Scribner highlights an amendment submitted by Sen. Herb Kohl (D-Wisc.) as the bill’s most egregious provision. “Sen. Kohl’s legislation would roll back crucial reforms that helped save the U.S. railroad industry from extinction,” said Scribner. “The dystopian future Sen. Kohl is attempting to usher in would see expensive, frivolous complaints from antitrust attack dogs at the Justice Department and Federal Trade Commission. These two agencies are still living in the Antitrust Theory Dark Ages and are frequently and easily captured by corrupt political interests.”

These reckless provisions include:

1. Amendment 1591 to S. 1813 – Attaches Sen. Kohl’s Railroad Antitrust Enforcement Act of 2011 (S. 49), which failed in the previous session. The language would end the practice of granting sole jurisdiction in matters of competition policy with respect to U.S. rail carriers to the Surface Transportation Board (STB). Instead of allowing experts of this peculiar network industry from the STB review complaints, this provision will put biased and political antitrust enforcers from the Justice Department and Federal Trade Commission in charge.

2. Section 1518 of S. 1813 – Innocuously titled “State Autonomy for Culvert Pipe Selection,” the increase in “state autonomy” is not any sort of devolution proposal that fiscal conservatives can support. Rather, this is a sop to the concrete pipe industry on behalf of the Louisiana delegation that would modify competitive bidding requirements contained in 23 CFR 635.411. The envisioned new regulation would allow states to purchase culvert and storm sewer materials for federal-aid highway projects, guided not by cost and quality, but by political favoritism.

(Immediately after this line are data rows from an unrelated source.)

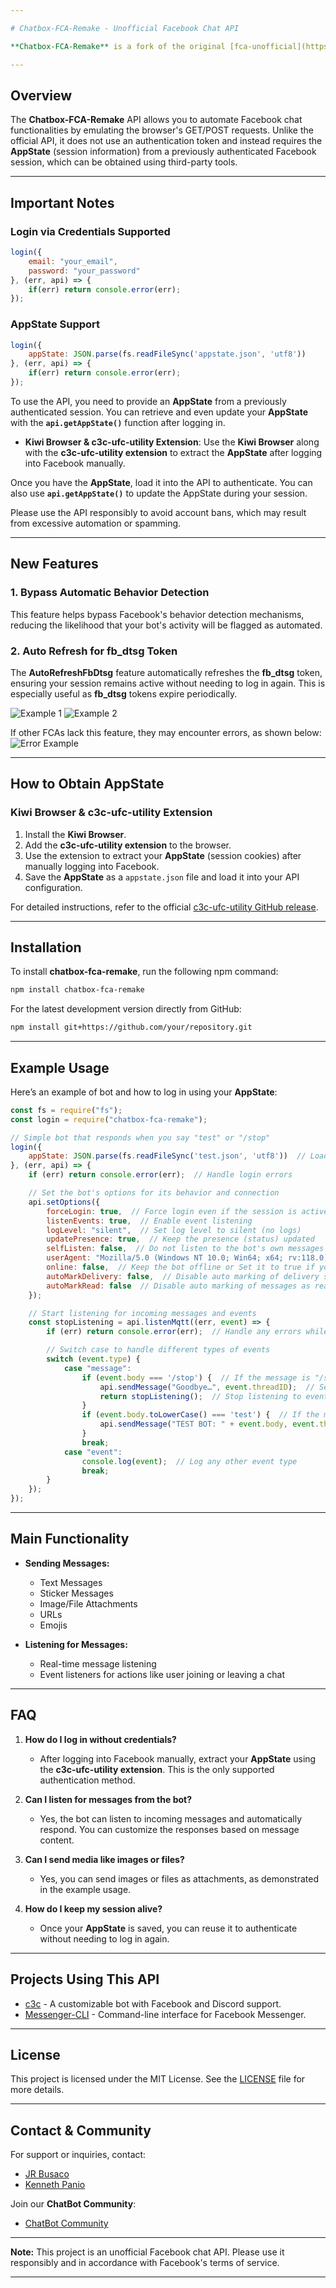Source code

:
 ```yaml
---

# Chatbox-FCA-Remake - Unofficial Facebook Chat API

**Chatbox-FCA-Remake** is a fork of the original [fca-unofficial](https://github.com/azlux/facebook-chat-api) repository. This version includes new features and updates that are integrated faster than the main repository. Please note that while new features offer added functionality, they may also introduce bugs.

---
```


## Overview

The **Chatbox-FCA-Remake** API allows you to automate Facebook chat functionalities by emulating the browser's GET/POST requests. Unlike the official API, it does not use an authentication token and instead requires the **AppState** (session information) from a previously authenticated Facebook session, which can be obtained using third-party tools.

---

## Important Notes

### **Login via Credentials Supported**

```javascript
login({
    email: "your_email",
    password: "your_password"
}, (err, api) => {
    if(err) return console.error(err);
});
```


### **AppState Support**

```javascript
login({
    appState: JSON.parse(fs.readFileSync('appstate.json', 'utf8'))
}, (err, api) => {
    if(err) return console.error(err);
});
```

To use the API, you need to provide an **AppState** from a previously authenticated session. You can retrieve and even update your **AppState** with the **`api.getAppState()`** function after logging in.

- **Kiwi Browser & c3c-ufc-utility Extension**: Use the **Kiwi Browser** along with the **c3c-ufc-utility extension** to extract the **AppState** after logging into Facebook manually.

Once you have the **AppState**, load it into the API to authenticate. You can also use **`api.getAppState()`** to update the AppState during your session.

Please use the API responsibly to avoid account bans, which may result from excessive automation or spamming.

---

## New Features

### 1. **Bypass Automatic Behavior Detection**

This feature helps bypass Facebook's behavior detection mechanisms, reducing the likelihood that your bot's activity will be flagged as automated.

### 2. **Auto Refresh for fb_dtsg Token**

The **AutoRefreshFbDtsg** feature automatically refreshes the **fb_dtsg** token, ensuring your session remains active without needing to log in again. This is especially useful as **fb_dtsg** tokens expire periodically.

![Example 1](https://i.imgur.com/U8RfmLc.jpeg)
![Example 2](https://i.imgur.com/WKXm6NR.jpeg)

If other FCAs lack this feature, they may encounter errors, as shown below:
![Error Example](https://i.imgur.com/vdzHs0i.jpeg)

---

## How to Obtain AppState

### **Kiwi Browser & c3c-ufc-utility Extension**

1. Install the **Kiwi Browser**.
2. Add the **c3c-ufc-utility extension** to the browser.
3. Use the extension to extract your **AppState** (session cookies) after manually logging into Facebook.
4. Save the **AppState** as a `appstate.json` file and load it into your API configuration.

For detailed instructions, refer to the official [c3c-ufc-utility GitHub release](https://github.com/c3cbot/c3c-ufc-utility/releases).

---

## Installation

To install **chatbox-fca-remake**, run the following npm command:

```bash
npm install chatbox-fca-remake
```

For the latest development version directly from GitHub:

```bash
npm install git+https://github.com/your/repository.git
```

---

## Example Usage

Here’s an example of bot and how to log in using your **AppState**:

```javascript
const fs = require("fs");
const login = require("chatbox-fca-remake");

// Simple bot that responds when you say "test" or "/stop"
login({
    appState: JSON.parse(fs.readFileSync('test.json', 'utf8'))  // Load AppState from the saved JSON file
}, (err, api) => {
    if (err) return console.error(err);  // Handle login errors

    // Set the bot's options for its behavior and connection
    api.setOptions({
        forceLogin: true,  // Force login even if the session is active
        listenEvents: true,  // Enable event listening
        logLevel: "silent",  // Set log level to silent (no logs)
        updatePresence: true,  // Keep the presence (status) updated
        selfListen: false,  // Do not listen to the bot's own messages
        userAgent: "Mozilla/5.0 (Windows NT 10.0; Win64; x64; rv:118.0) Gecko/20100101 Firefox/118.0",  // Set custom user agent for the bot
        online: false,  // Keep the bot offline or Set it to true if you want to see bots online status.
        autoMarkDelivery: false,  // Disable auto marking of delivery status
        autoMarkRead: false  // Disable auto marking of messages as read
    });

    // Start listening for incoming messages and events
    const stopListening = api.listenMqtt((err, event) => {
        if (err) return console.error(err);  // Handle any errors while listening

        // Switch case to handle different types of events
        switch (event.type) {
            case "message":
                if (event.body === '/stop') {  // If the message is "/stop"
                    api.sendMessage("Goodbye…", event.threadID);  // Send "Goodbye" message
                    return stopListening();  // Stop listening to events
                }
                if (event.body.toLowerCase() === 'test') {  // If the message is "test" (case-insensitive)
                    api.sendMessage("TEST BOT: " + event.body, event.threadID);  // Send a test response
                }
                break;
            case "event":
                console.log(event);  // Log any other event type
                break;
        }
    });
});
```

---

## Main Functionality

- **Sending Messages:**
    - Text Messages
    - Sticker Messages
    - Image/File Attachments
    - URLs
    - Emojis

- **Listening for Messages:**
    - Real-time message listening
    - Event listeners for actions like user joining or leaving a chat

---

## FAQ

1. **How do I log in without credentials?**
   - After logging into Facebook manually, extract your **AppState** using the **c3c-ufc-utility extension**. This is the only supported authentication method.

2. **Can I listen for messages from the bot?**
   - Yes, the bot can listen to incoming messages and automatically respond. You can customize the responses based on message content.

3. **Can I send media like images or files?**
   - Yes, you can send images or files as attachments, as demonstrated in the example usage.

4. **How do I keep my session alive?**
   - Once your **AppState** is saved, you can reuse it to authenticate without needing to log in again.

---

## Projects Using This API

- [c3c](https://github.com/lequanglam/c3c) - A customizable bot with Facebook and Discord support.
- [Messenger-CLI](https://github.com/AstroCB/Messenger-CLI) - Command-line interface for Facebook Messenger.

---

## License

This project is licensed under the MIT License. See the [LICENSE](LICENSE) file for more details.

---

## Contact & Community

For support or inquiries, contact:

- [JR Busaco](https://www.facebook.com/jr.busaco.271915)
- [Kenneth Panio](https://www.facebook.com/haji.atomyc2727)

Join our **ChatBot Community**:

- [ChatBot Community](https://www.facebook.com/groups/coders.dev)

---

**Note:** This project is an unofficial Facebook chat API. Please use it responsibly and in accordance with Facebook's terms of service.

---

3. Section 307 of S. 2132 – Quietly added to the reauthorization’s financing legislation (“The Highway Investment, Job Creation and Economic Growth Act of 2012”), this language would direct into the Highway Trust Fund all revenue collected from a 2.5-percent tariff on imported automobiles. This sets a terrible precedent in the same way as the House highway bill’s creation of a new dedicated revenue stream from energy production does. Further increasing the reliance of the Trust Fund on non-user revenue makes real reform that much harder to accomplish in the future. Since politicians hate to give up “free” money (i.e., revenue-raising that does not show up on your W-2 form), Sec. 307 would make it all the more difficult to repeal these protectionist measures outright.